◆ YOUR TASK: Filter the listing so that only lines with the word "AGBM" remain.

◆ RECORDS:
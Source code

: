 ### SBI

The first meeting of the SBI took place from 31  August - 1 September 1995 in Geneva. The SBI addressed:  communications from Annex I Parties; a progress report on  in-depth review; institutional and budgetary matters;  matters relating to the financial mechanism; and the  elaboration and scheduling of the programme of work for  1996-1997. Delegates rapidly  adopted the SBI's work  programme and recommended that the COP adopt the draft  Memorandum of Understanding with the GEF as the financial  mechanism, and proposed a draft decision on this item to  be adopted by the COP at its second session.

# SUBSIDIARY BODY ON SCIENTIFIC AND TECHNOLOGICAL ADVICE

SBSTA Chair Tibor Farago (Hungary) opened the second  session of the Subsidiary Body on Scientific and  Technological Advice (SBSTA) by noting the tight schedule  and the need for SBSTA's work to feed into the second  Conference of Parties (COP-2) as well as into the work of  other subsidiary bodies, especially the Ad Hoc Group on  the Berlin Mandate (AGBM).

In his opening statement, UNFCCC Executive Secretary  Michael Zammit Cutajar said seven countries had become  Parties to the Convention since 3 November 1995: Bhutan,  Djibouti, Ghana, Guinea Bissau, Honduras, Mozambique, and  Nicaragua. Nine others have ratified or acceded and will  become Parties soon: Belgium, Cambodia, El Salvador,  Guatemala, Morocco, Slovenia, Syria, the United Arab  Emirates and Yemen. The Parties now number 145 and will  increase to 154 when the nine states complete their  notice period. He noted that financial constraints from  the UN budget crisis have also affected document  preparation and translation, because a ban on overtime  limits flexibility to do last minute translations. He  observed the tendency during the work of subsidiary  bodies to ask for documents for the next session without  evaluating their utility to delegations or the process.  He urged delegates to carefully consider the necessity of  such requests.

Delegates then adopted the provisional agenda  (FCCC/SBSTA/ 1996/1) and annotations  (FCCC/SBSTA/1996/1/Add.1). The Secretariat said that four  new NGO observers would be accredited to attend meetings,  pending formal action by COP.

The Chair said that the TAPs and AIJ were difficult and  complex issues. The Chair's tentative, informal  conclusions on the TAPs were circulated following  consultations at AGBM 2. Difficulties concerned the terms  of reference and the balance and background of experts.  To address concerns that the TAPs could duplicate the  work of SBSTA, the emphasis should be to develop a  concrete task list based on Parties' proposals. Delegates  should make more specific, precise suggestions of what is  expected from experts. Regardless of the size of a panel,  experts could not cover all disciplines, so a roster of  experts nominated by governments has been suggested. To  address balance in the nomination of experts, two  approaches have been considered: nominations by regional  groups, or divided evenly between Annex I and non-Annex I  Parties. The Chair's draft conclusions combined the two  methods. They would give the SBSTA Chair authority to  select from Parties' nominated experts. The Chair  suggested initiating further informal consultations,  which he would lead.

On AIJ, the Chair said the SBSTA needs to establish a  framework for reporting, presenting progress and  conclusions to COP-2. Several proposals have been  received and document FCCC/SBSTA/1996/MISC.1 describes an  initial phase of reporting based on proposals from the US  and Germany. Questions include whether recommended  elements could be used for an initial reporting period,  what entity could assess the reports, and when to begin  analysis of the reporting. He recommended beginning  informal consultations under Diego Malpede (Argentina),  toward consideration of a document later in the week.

◆ COMPLETED EXERCISE:
SBSTA Chair Tibor Farago (Hungary) opened the second  session of the Subsidiary Body on Scientific and  Technological Advice (SBSTA) by noting the tight schedule  and the need for SBSTA's work to feed into the second  Conference of Parties (COP-2) as well as into the work of  other subsidiary bodies, especially the Ad Hoc Group on  the Berlin Mandate (AGBM).
The Chair said that the TAPs and AIJ were difficult and  complex issues. The Chair's tentative, informal  conclusions on the TAPs were circulated following  consultations at AGBM 2. Difficulties concerned the terms  of reference and the balance and background of experts.  To address concerns that the TAPs could duplicate the  work of SBSTA, the emphasis should be to develop a  concrete task list based on Parties' proposals. Delegates  should make more specific, precise suggestions of what is  expected from experts. Regardless of the size of a panel,  experts could not cover all disciplines, so a roster of  experts nominated by governments has been suggested. To  address balance in the nomination of experts, two  approaches have been considered: nominations by regional  groups, or divided evenly between Annex I and non-Annex I  Parties. The Chair's draft conclusions combined the two  methods. They would give the SBSTA Chair authority to  select from Parties' nominated experts. The Chair  suggested initiating further informal consultations,  which he would lead.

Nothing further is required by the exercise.